Sobre las corridas de toros

10 de diciembre de 2015 - 00:00

Emito mi comentario con relación al artículo publicado por este diario el 6 de diciembre de 2015, denominado ‘En las corridas, un toro sufre tanto estrés que anula su capacidad de defensa’. En primer lugar, el artículo resume las presunciones propias del taurófobo que imagina -por lo tanto, no ha presenciado- una corrida de toros.

Representa al toro como sujeto pasivo de un acto miserable, sobre el que recae la acción de sádicos sujetos activos que lo torturan hasta su muerte. Nada más alejado a la realidad de un espectáculo en donde la vida y la muerte forman una unidad dialéctica inseparable, en la que el toro constituye nuestra razón de ser, nuestro verbo rector, sujeto activo de una contienda en la que embiste, ataca y se defiende de manera permanente, frente al torero que pone en juego su propia vida en similares dimensiones.

El subjetivo imaginario del taurófobo evoluciona rápidamente de creencia personal a verdad absoluta; se nutre de toda clase de presupuestos calificados hasta de ‘científicos’, que repetidos hasta el cansancio alimentan su propio prejuicio y ponen al descubierto su único ‘argumento’: su sensibilidad, respetable por cierto, ante la naturaleza del espectáculo.
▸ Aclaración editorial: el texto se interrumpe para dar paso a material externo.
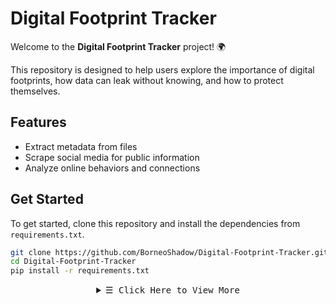 # Digital Footprint Tracker

Welcome to the **Digital Footprint Tracker** project! 🌍

This repository is designed to help users explore the importance of digital footprints, how data can leak without knowing, and how to protect themselves.

## Features
- Extract metadata from files
- Scrape social media for public information
- Analyze online behaviors and connections

## Get Started
To get started, clone this repository and install the dependencies from `requirements.txt`.

```bash
git clone https://github.com/BorneoShadow/Digital-Footprint-Tracker.git
cd Digital-Footprint-Tracker
pip install -r requirements.txt
```
<details>
  <summary  align="center">
    <samp align="center">
      &#9776; Click Here to View More
    </samp></summary> 
  
## Community
Join the [The Intelligence Den](https://discord.gg/dYqyYMmeXa) and learn! It's an excellent space for learning about OSINT, sharing insights, and collaborating with like-minded individuals. Mai berandau enggau kami!

## License
MIT License
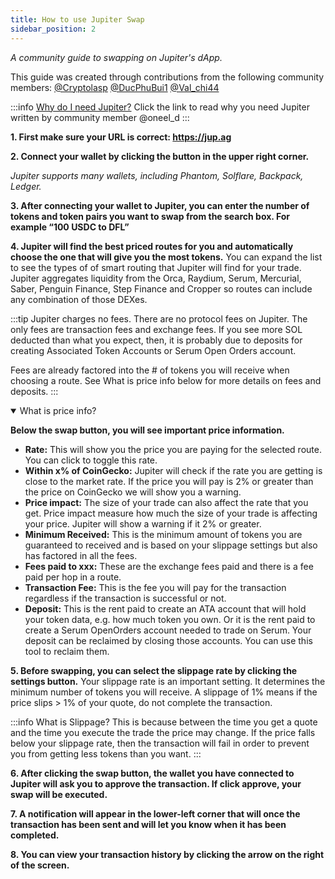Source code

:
```yaml
---
title: How to use Jupiter Swap
sidebar_position: 2
---
```


*A community guide to swapping on Jupiter's dApp.*

This guide was created through contributions from the following community members:  [@Cryptolasp](https://twitter.com/cryptolasp) [@DucPhuBui1](https://twitter.com/DucPhuBui1) [@Val_chi44](https://twitter.com/Val_chi44)

:::info [Why do I need Jupiter?](https://oneel.notion.site/Jupiter-Aggregation-0ef3149cd3bb485b8e118432e6cf8472)
Click the link to read why you need Jupiter written by community member @oneel_d
:::

**1. First make sure your URL is correct: https://jup.ag**

**2. Connect your wallet by clicking the button in the upper right corner.**

*Jupiter supports many wallets, including Phantom, Solflare, Backpack, Ledger.*

**3. After connecting your wallet to Jupiter, you can enter the number of tokens and token pairs you want to swap from the search box. For example “100 USDC to DFL”**

**4. Jupiter will find the best priced routes for you and automatically choose the one that will give you the most tokens.**
You can expand the list to see the types of of smart routing that Jupiter will find for your trade.  Jupiter aggregates liquidity from the Orca, Raydium, Serum, Mercurial, Saber, Penguin Finance, Step Finance and Cropper so routes can include any combination of those DEXes. 

:::tip Jupiter charges no fees.
There are no protocol fees on Jupiter.  The only fees are transaction fees and exchange fees.  If you see more SOL deducted than what you expect, then, it is probably due to deposits for creating Associated Token Accounts or Serum Open Orders account. 

Fees are already factored into the # of tokens you will receive when choosing a route.
See What is price info below for more details on fees and deposits.
:::


<details open>
<summary>What is price info?</summary>

<b>Below the swap button, you will see important price information.</b>
<ul>
<li><b>Rate:</b> This will show you the price you are paying for the selected route. You can click to toggle this rate.</li>
<li><b>Within x% of CoinGecko:</b>  Jupiter will check if the rate you are getting is close to the market rate.  If the price you will pay is 2% or greater than the price on CoinGecko we will show you a warning.</li>
<li><b>Price impact:</b>  The size of your trade can also affect the rate that you get.  Price impact measure how much the size of your trade is affecting your price.  Jupiter will show a warning if it 2% or greater.</li>
<li><b>Minimum Received:</b>  This is the minimum amount of tokens you are guaranteed to received and is based on your slippage settings but also has factored in all the fees.</li>
<li><b>Fees paid to xxx:</b>  These are the exchange fees paid and there is a fee paid per hop in a route.</li>
<li><b>Transaction Fee:</b>  This is the fee you will pay for the transaction regardless if the transaction is successful or not.</li>
<li><b>Deposit:</b>  This is the rent paid to create an ATA account that will hold your token data, e.g. how much token you own. Or it is the rent paid to create a Serum OpenOrders account needed to trade on Serum.  Your deposit can be reclaimed by closing those accounts.  You can use this tool to reclaim them.</li>
</ul>
</details>

**5. Before swapping, you can select the slippage rate by clicking the settings button.**
Your slippage rate is an important setting.  It determines the minimum number of tokens you will receive.  A slippage of 1% means if the price slips > 1% of your quote, do not complete the transaction.

:::info What is Slippage?
This is because between the time you get a quote and the time you execute the trade the price may change.  If the price falls below your slippage rate, then the transaction will fail in order to prevent you from getting less tokens than you want.
:::

**6. After clicking the swap button, the wallet you have connected to Jupiter will ask you to approve the transaction.  If click approve, your swap will be executed.**

**7. A notification will appear in the lower-left corner that will once the transaction has been sent and will let you know when it has been completed.**

**8. You can view your transaction history by clicking the arrow on the right of the screen.**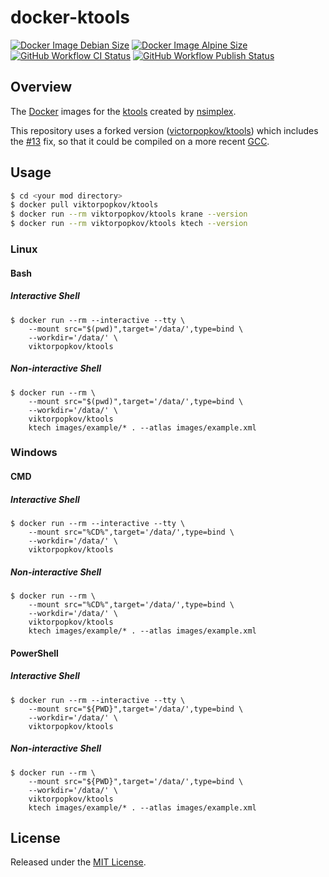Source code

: # docker-ktools

[![Docker Image Debian Size]](https://hub.docker.com/r/viktorpopkov/ktools)
[![Docker Image Alpine Size]](https://hub.docker.com/r/viktorpopkov/ktools)
[![GitHub Workflow CI Status][]](https://github.com/victorpopkov/docker-ktools/actions?query=workflow%3ACI)
[![GitHub Workflow Publish Status][]](https://github.com/victorpopkov/docker-ktools/actions?query=workflow%3APublish)

## Overview

The [Docker][] images for the [ktools][] created by [nsimplex][].

This repository uses a forked version ([victorpopkov/ktools][]) which includes
the [#13](https://github.com/nsimplex/ktools/pull/13) fix, so that it could be
compiled on a more recent [GCC][].

## Usage

```bash
$ cd <your mod directory>
$ docker pull viktorpopkov/ktools
$ docker run --rm viktorpopkov/ktools krane --version
$ docker run --rm viktorpopkov/ktools ktech --version
```

### Linux

#### Bash

##### Interactive Shell

```shell script
$ docker run --rm --interactive --tty \
    --mount src="$(pwd)",target='/data/',type=bind \
    --workdir='/data/' \
    viktorpopkov/ktools
```

##### Non-interactive Shell

```shell script
$ docker run --rm \
    --mount src="$(pwd)",target='/data/',type=bind \
    --workdir='/data/' \
    viktorpopkov/ktools
    ktech images/example/* . --atlas images/example.xml
```

### Windows

#### CMD

##### Interactive Shell

```shell script
$ docker run --rm --interactive --tty \
    --mount src="%CD%",target='/data/',type=bind \
    --workdir='/data/' \
    viktorpopkov/ktools
```

##### Non-interactive Shell

```shell script
$ docker run --rm \
    --mount src="%CD%",target='/data/',type=bind \
    --workdir='/data/' \
    viktorpopkov/ktools
    ktech images/example/* . --atlas images/example.xml
```

#### PowerShell

##### Interactive Shell

```shell script
$ docker run --rm --interactive --tty \
    --mount src="${PWD}",target='/data/',type=bind \
    --workdir='/data/' \
    viktorpopkov/ktools
```

##### Non-interactive Shell

```shell script
$ docker run --rm \
    --mount src="${PWD}",target='/data/',type=bind \
    --workdir='/data/' \
    viktorpopkov/ktools
    ktech images/example/* . --atlas images/example.xml
```

## License

Released under the [MIT License](https://opensource.org/licenses/MIT).

[docker image alpine size]: https://img.shields.io/docker/image-size/viktorpopkov/ktools/debian?label=debian%20size
[docker image debian size]: https://img.shields.io/docker/image-size/viktorpopkov/ktools/alpine?label=alpine%20size
[docker]: https://www.docker.com/
[don't starve]: https://www.klei.com/games/dont-starve
[gcc]: https://gcc.gnu.org/
[github workflow ci status]: https://img.shields.io/github/workflow/status/victorpopkov/docker-ktools/CI?label=CI
[github workflow publish status]: https://img.shields.io/github/workflow/status/victorpopkov/docker-ktools/Publish?label=Publish
[ktools]: https://github.com/nsimplex/ktools
[nsimplex]: https://github.com/nsimplex
[victorpopkov/ktools]: https://github.com/victorpopkov/ktools
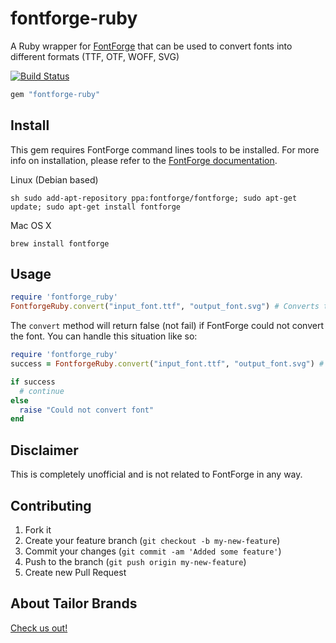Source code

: # fontforge-ruby
A Ruby wrapper for [FontForge](https://fontforge.github.io/en-US/) that can be used to convert fonts into different formats (TTF, OTF, WOFF, SVG)

[![Build Status](https://travis-ci.org/TailorBrands/fontforge-ruby.svg?branch=master)](https://travis-ci.org/TailorBrands/fontforge-ruby)

```rb
gem "fontforge-ruby"
```

## Install

This gem requires FontForge command lines tools to be installed. For more info on installation, please refer to the [FontForge documentation](https://fontforge.github.io/en-US/downloads/).

Linux (Debian based)
```
sh sudo add-apt-repository ppa:fontforge/fontforge; sudo apt-get update; sudo apt-get install fontforge
```

Mac OS X
```
brew install fontforge
```

## Usage

```rb
require 'fontforge_ruby'
FontforgeRuby.convert("input_font.ttf", "output_font.svg") # Converts ttf into svg font
```

The `convert` method will return false (not fail) if FontForge could not convert the font. You can handle this situation like so:

```rb
require 'fontforge_ruby'
success = FontforgeRuby.convert("input_font.ttf", "output_font.svg") # Converts ttf into svg font

if success
  # continue
else
  raise "Could not convert font"
end
```

## Disclaimer

This is completely unofficial and is not related to FontForge in any way.

## Contributing

1. Fork it
2. Create your feature branch (`git checkout -b my-new-feature`)
3. Commit your changes (`git commit -am 'Added some feature'`)
4. Push to the branch (`git push origin my-new-feature`)
5. Create new Pull Request

## About Tailor Brands
[Check us out!](https://www.tailorbrands.com)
En esa línea ‘científica’, se pretende endilgar al aficionado –incluso– afecciones o patologías de orden psiquiátrico y psicológico: tan reprochable proceder pone al descubierto la evolución de su taurofobia hacia la intolerancia, raíz de la violencia de la que el colectivo taurino es víctima constante, a vista y paciencia de la autoridad pública. Me ha llamado la atención la paladina afirmación de que la Unesco habría condenado abiertamente la práctica de la tauromaquia. Esto es falso, no existe pronunciamiento oficial alguno de la Unesco en este sentido, el redactor debería investigar más y mejor. De hecho, a través de la Asociación Internacional de Tauromaquia (AIT) se ha planteado como objetivo para el próximo año la inclusión de la fiesta brava dentro del listado Patrimonio Cultural Inmaterial de la Humanidad (PCI), meta de largo aliento que requiere como paso previo, entre otros, la declaración de la tauromaquia como PCI en las legislaciones nacionales de los países que promuevan tal solicitud, tal y como ocurrió en España, en septiembre de este año.

No es exacto indicar que la fiesta brava a la usanza española llegó a Ecuador en las primeras décadas del siglo XX, y que esta se constituyó en una práctica elitista.

Más allá de la odiosa adjetivación con la que se pretende infundir en el lector prejuicios de clase, las referencias históricas sobre la realización de los primeros espectáculos taurinos en Quito se ubican en 1573, es decir, 39 años después de la fundación, y existen noticias de que en 1549 se realizaron corridas de toros en Quito con motivo de las celebraciones de la Pascua.

En todo caso, en julio de 1898 se llevó a cabo en Quito la primera corrida a la usanza española, con toros de la ganadería Pedregal, lidiados con la participación de los diestros españoles Manuel Pomares y Manuel Vera.

Bajo estos centenarios antecedentes, la negación del arraigo popular de la fiesta brava en los quiteños constituye -por lo menos- un tremendo desacierto, que responde al artificial ancestralismo propugnado desde posiciones neopopulistas que desprecian deliberadamente nuestro histórico mestizaje, y que contrasta con el éxito de asistencia alcanzado durante los festejos organizados en la plaza Belmonte, de lo que curiosamente nada se refiere en el artículo que se comenta.